At the same time, health industry pundits are aware that state governments, eligible physicians (EPs) and eligible hospitals (EHs), through public and/or private partnerships, are creating – or attempting to create – health information exchanges for sharing patient health data. Sharing patient information is a crucial component in the re-design of our health delivery system. Access to patient records at point of care will be crucial for lowering cost of care, especially considering the millions of patients coming into the system post Obamacare. Additionally, sharing patient records plays a vital role in meeting Medicare requirements (think Meaningful Use) and commercial payers pay-for-performance programs.
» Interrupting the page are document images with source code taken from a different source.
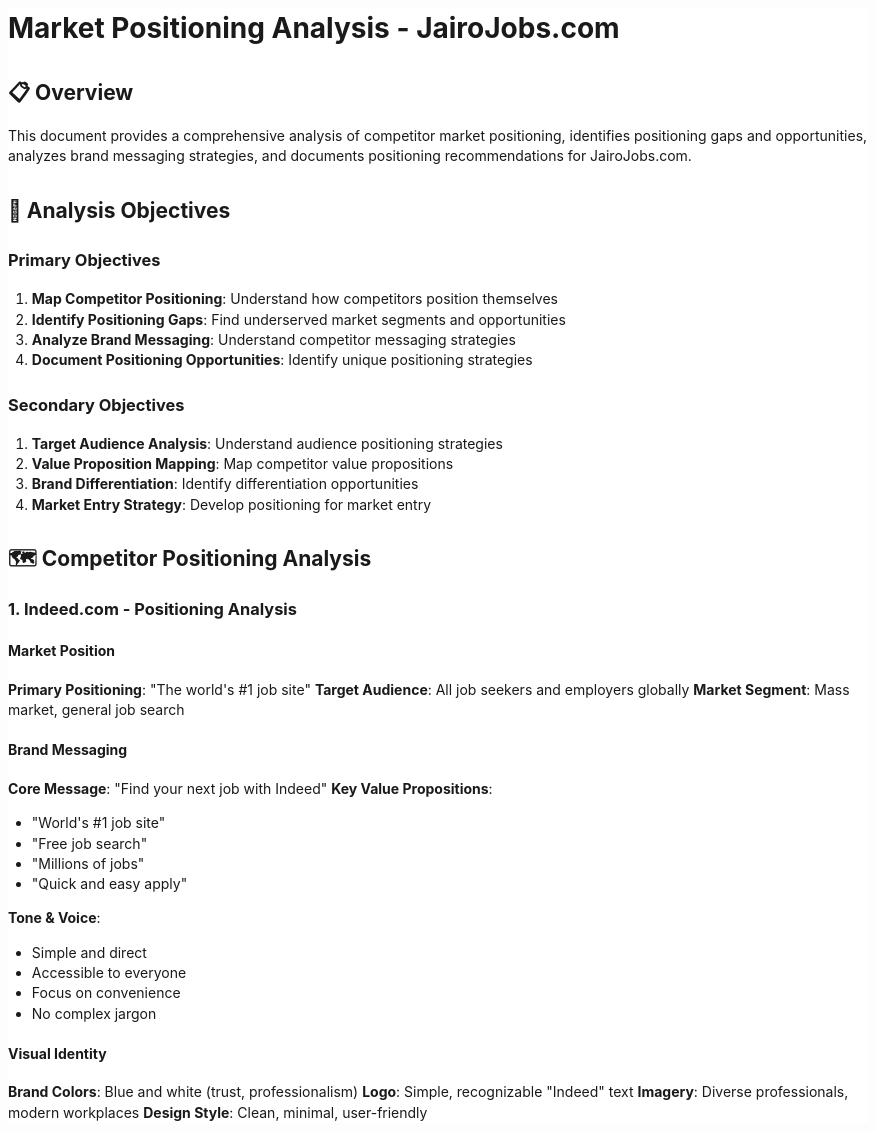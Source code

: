 # Market Positioning Analysis - JairoJobs.com

## 📋 Overview

This document provides a comprehensive analysis of competitor market positioning,
identifies positioning gaps and opportunities, analyzes brand messaging strategies,
and documents positioning recommendations for JairoJobs.com.

## 🎯 Analysis Objectives

### Primary Objectives
1. **Map Competitor Positioning**: Understand how competitors position themselves
2. **Identify Positioning Gaps**: Find underserved market segments and opportunities
3. **Analyze Brand Messaging**: Understand competitor messaging strategies
4. **Document Positioning Opportunities**: Identify unique positioning strategies

### Secondary Objectives
1. **Target Audience Analysis**: Understand audience positioning strategies
2. **Value Proposition Mapping**: Map competitor value propositions
3. **Brand Differentiation**: Identify differentiation opportunities
4. **Market Entry Strategy**: Develop positioning for market entry

## 🗺️ Competitor Positioning Analysis

### 1. Indeed.com - Positioning Analysis

#### Market Position
**Primary Positioning**: "The world's #1 job site"
**Target Audience**: All job seekers and employers globally
**Market Segment**: Mass market, general job search

#### Brand Messaging
**Core Message**: "Find your next job with Indeed"
**Key Value Propositions**:
- "World's #1 job site"
- "Free job search"
- "Millions of jobs"
- "Quick and easy apply"

**Tone & Voice**:
- Simple and direct
- Accessible to everyone
- Focus on convenience
- No complex jargon

#### Visual Identity
**Brand Colors**: Blue and white (trust, professionalism)
**Logo**: Simple, recognizable "Indeed" text
**Imagery**: Diverse professionals, modern workplaces
**Design Style**: Clean, minimal, user-friendly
Its importance is reflected in the stage 2 meaningful use requirement: sending an electronic “summary care record” (Continuity of Care Document or Record etc.) for 10% of patients when referring and/or transferring their care has now moved from a menu item to a core requirement! I suspect the stage 3 meaningful use requirement for this measure will increase drastically, increasing the need for health information exchange.
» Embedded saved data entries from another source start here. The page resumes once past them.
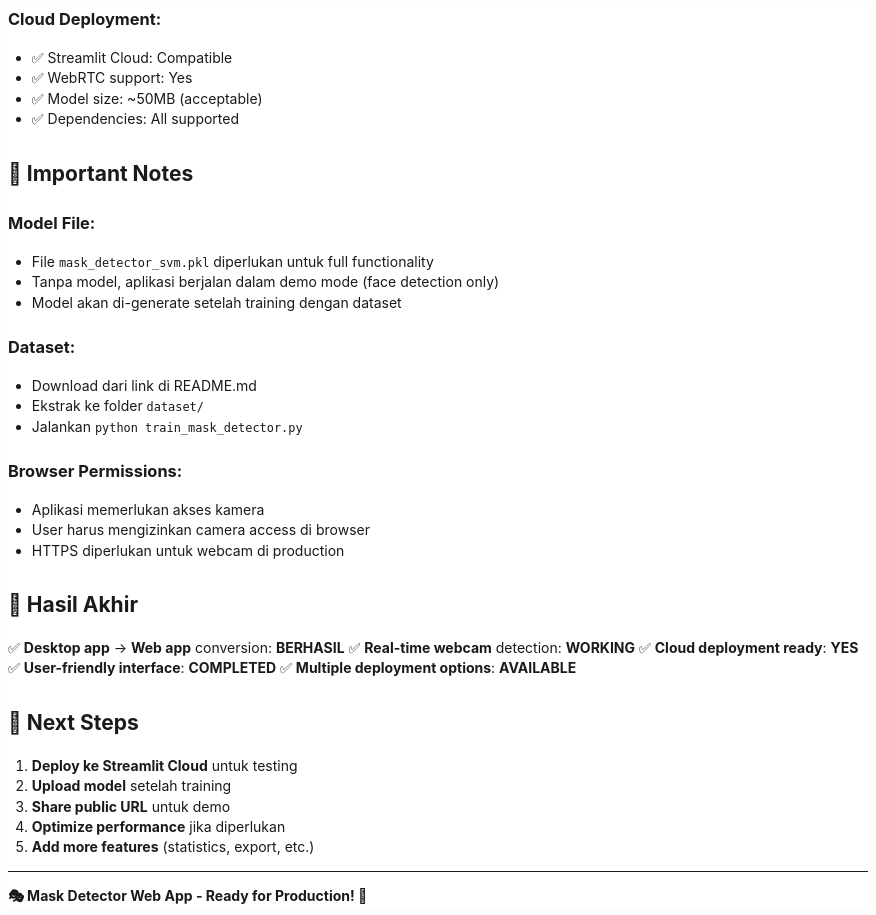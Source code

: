### **Cloud Deployment:**
- ✅ Streamlit Cloud: Compatible
- ✅ WebRTC support: Yes
- ✅ Model size: ~50MB (acceptable)
- ✅ Dependencies: All supported

## 🚨 Important Notes

### **Model File:**
- File `mask_detector_svm.pkl` diperlukan untuk full functionality
- Tanpa model, aplikasi berjalan dalam demo mode (face detection only)
- Model akan di-generate setelah training dengan dataset

### **Dataset:**
- Download dari link di README.md
- Ekstrak ke folder `dataset/`
- Jalankan `python train_mask_detector.py`

### **Browser Permissions:**
- Aplikasi memerlukan akses kamera
- User harus mengizinkan camera access di browser
- HTTPS diperlukan untuk webcam di production

## 🎉 Hasil Akhir

✅ **Desktop app** → **Web app** conversion: **BERHASIL**
✅ **Real-time webcam** detection: **WORKING**
✅ **Cloud deployment ready**: **YES**
✅ **User-friendly interface**: **COMPLETED**
✅ **Multiple deployment options**: **AVAILABLE**

## 🔗 Next Steps

1. **Deploy ke Streamlit Cloud** untuk testing
2. **Upload model** setelah training
3. **Share public URL** untuk demo
4. **Optimize performance** jika diperlukan
5. **Add more features** (statistics, export, etc.)

---

**🎭 Mask Detector Web App - Ready for Production! 🚀**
Although the aforementioned exchanges are completely separate state efforts, both share the HIE acronym. However, these exchanges should be sharing much more than the same abbreviation! They should be sharing information and resources!
Insurance exchanges should have an element of health information exchange. First, let’s approach this from a practical and real-world perspective and say consumers will access these insurance exchanges annually (open enrollment), and thus could potentially move from one insurance provider to another. In that scenario, consumers, payers and primary care physicians (PCPs) would theoretically love the ability to exchange patient personal health information for seamless continuance of care. Understandably, another way of getting this done would be with the patient’s PCP EHR system, possibly via a CCR/CCD record. However, that would require too many interfaces to individual systems and would exclude payer specific information. Though not a perfect “mirror” of data, each separate silo can almost serve as a redundant system of the other.
Another point for collaboration: both insurance and information exchanges can share resources, possibly lowering the cost of their development. For example, both entities can share the cost of creating one master patient index solution, since both serve the exact same population! Additionally, they can share knowledge pertaining to governance and technologies, and share the state’s most valuable resource, state employees involved in each project!
Both these efforts would best serve their particular state, being developed with mutual collaboration, an integrated mindset, similar timelines, and associated milestones, in a perfect, utopian alignment of the stars. If not, the fear of wasted resources, budget overruns, ineffective technologies, and operational inefficiencies will be justified.